What is required: The entries below should be repeated exactly, with no pictures carried over.

═══ Data to use

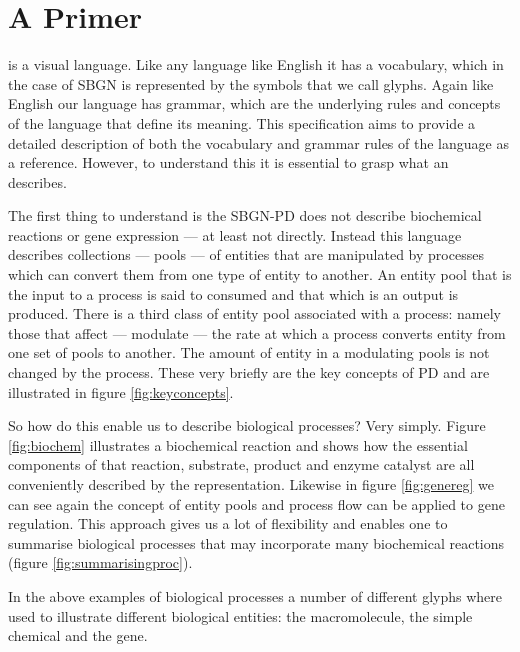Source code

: \chapter{A \PD Primer}

\SBGNPDLone is a visual language. Like any language like English it has a vocabulary, which in the case of SBGN is represented by the symbols that we call glyphs. Again like English our language has grammar, which are the underlying rules and concepts of the language that define its meaning. This specification aims to provide a detailed description of both the vocabulary and grammar rules of the language as a reference. However, to understand this it is essential to grasp what an \PDm describes.

The first thing to understand is the SBGN-PD does not describe biochemical reactions or gene expression --- at least not directly. Instead this language describes collections --- pools --- of entities that are manipulated by processes which can convert them from one type of entity to another. An entity pool that is the input to a process is said to consumed and that which is an output is produced. There is a third class of entity pool associated with a process: namely those that affect --- modulate --- the rate at which a process converts entity from one set of pools to another. The amount of entity in a modulating pools is not changed by the process. These very briefly are the key concepts of PD and are illustrated in figure \ref{fig:keyconcepts}.

So how do this enable us to describe biological processes? Very simply. Figure \ref{fig:biochem} illustrates a biochemical reaction and shows how the essential components of that reaction, substrate, product and enzyme catalyst are all conveniently described by the representation. Likewise in figure \ref{fig:genereg} we can see again the concept of entity pools and process flow can be applied to gene regulation. This approach gives us a lot of flexibility and enables one to summarise biological processes that may incorporate many biochemical reactions (figure \ref{fig:summarisingproc}).



In the above examples of biological processes a number of different glyphs where used to illustrate different biological entities: the macromolecule, the simple chemical and the gene.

══════

Solution to this task:
Source code

: \chapter{A \PD Primer}

\SBGNPDLone is a visual language. Like any language like English it has a vocabulary, which in the case of SBGN is represented by the symbols that we call glyphs. Again like English our language has grammar, which are the underlying rules and concepts of the language that define its meaning. This specification aims to provide a detailed description of both the vocabulary and grammar rules of the language as a reference. However, to understand this it is essential to grasp what an \PDm describes.

The first thing to understand is the SBGN-PD does not describe biochemical reactions or gene expression --- at least not directly. Instead this language describes collections --- pools --- of entities that are manipulated by processes which can convert them from one type of entity to another. An entity pool that is the input to a process is said to consumed and that which is an output is produced. There is a third class of entity pool associated with a process: namely those that affect --- modulate --- the rate at which a process converts entity from one set of pools to another. The amount of entity in a modulating pools is not changed by the process. These very briefly are the key concepts of PD and are illustrated in figure \ref{fig:keyconcepts}.

So how do this enable us to describe biological processes? Very simply. Figure \ref{fig:biochem} illustrates a biochemical reaction and shows how the essential components of that reaction, substrate, product and enzyme catalyst are all conveniently described by the representation. Likewise in figure \ref{fig:genereg} we can see again the concept of entity pools and process flow can be applied to gene regulation. This approach gives us a lot of flexibility and enables one to summarise biological processes that may incorporate many biochemical reactions (figure \ref{fig:summarisingproc}).



In the above examples of biological processes a number of different glyphs where used to illustrate different biological entities: the macromolecule, the simple chemical and the gene.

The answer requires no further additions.